• **Try it**: When you find the word "other" in a line of the entries, please copy the whole line.

*** Record set ***

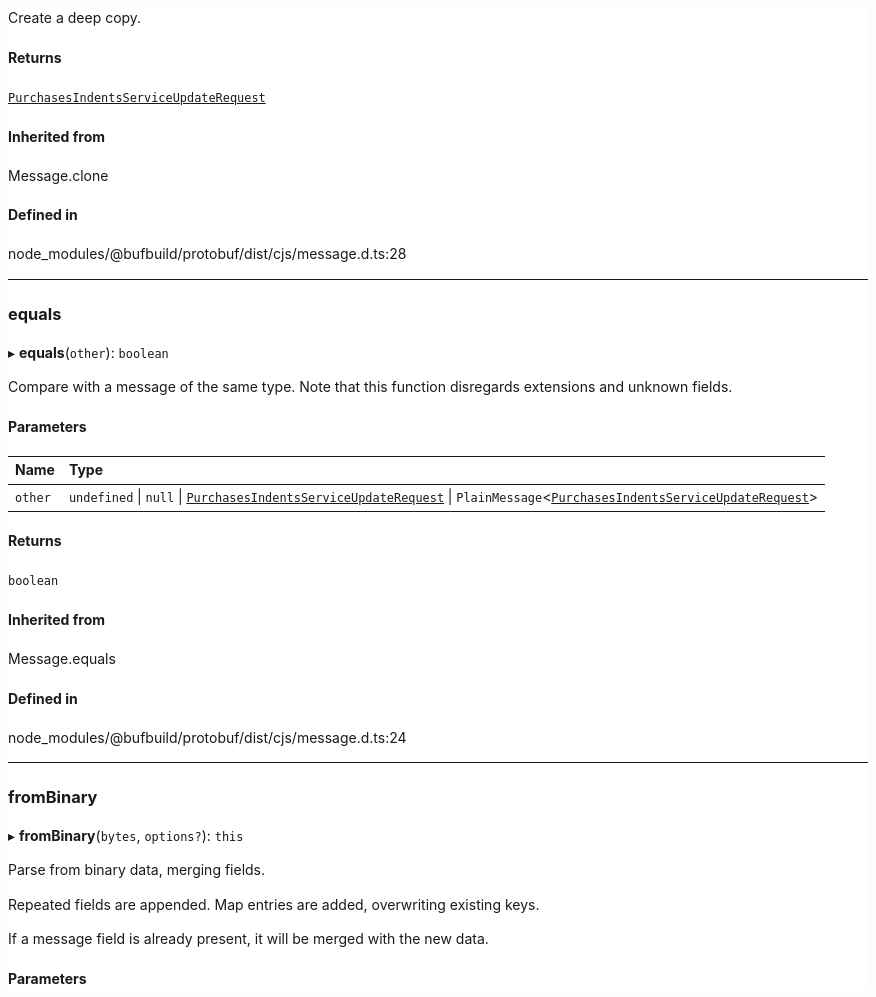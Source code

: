 Create a deep copy.

#### Returns

[`PurchasesIndentsServiceUpdateRequest`](PurchasesIndentsServiceUpdateRequest.md)

#### Inherited from

Message.clone

#### Defined in

node_modules/@bufbuild/protobuf/dist/cjs/message.d.ts:28

___

### equals

▸ **equals**(`other`): `boolean`

Compare with a message of the same type.
Note that this function disregards extensions and unknown fields.

#### Parameters

| Name | Type |
| :------ | :------ |
| `other` | `undefined` \| ``null`` \| [`PurchasesIndentsServiceUpdateRequest`](PurchasesIndentsServiceUpdateRequest.md) \| `PlainMessage`\<[`PurchasesIndentsServiceUpdateRequest`](PurchasesIndentsServiceUpdateRequest.md)\> |

#### Returns

`boolean`

#### Inherited from

Message.equals

#### Defined in

node_modules/@bufbuild/protobuf/dist/cjs/message.d.ts:24

___

### fromBinary

▸ **fromBinary**(`bytes`, `options?`): `this`

Parse from binary data, merging fields.

Repeated fields are appended. Map entries are added, overwriting
existing keys.

If a message field is already present, it will be merged with the
new data.

#### Parameters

***

• **Answer to this problem**:
▸ **equals**(`other`): `boolean`
| `other` | `undefined` \| ``null`` \| [`PurchasesIndentsServiceUpdateRequest`](PurchasesIndentsServiceUpdateRequest.md) \| `PlainMessage`\<[`PurchasesIndentsServiceUpdateRequest`](PurchasesIndentsServiceUpdateRequest.md)\> |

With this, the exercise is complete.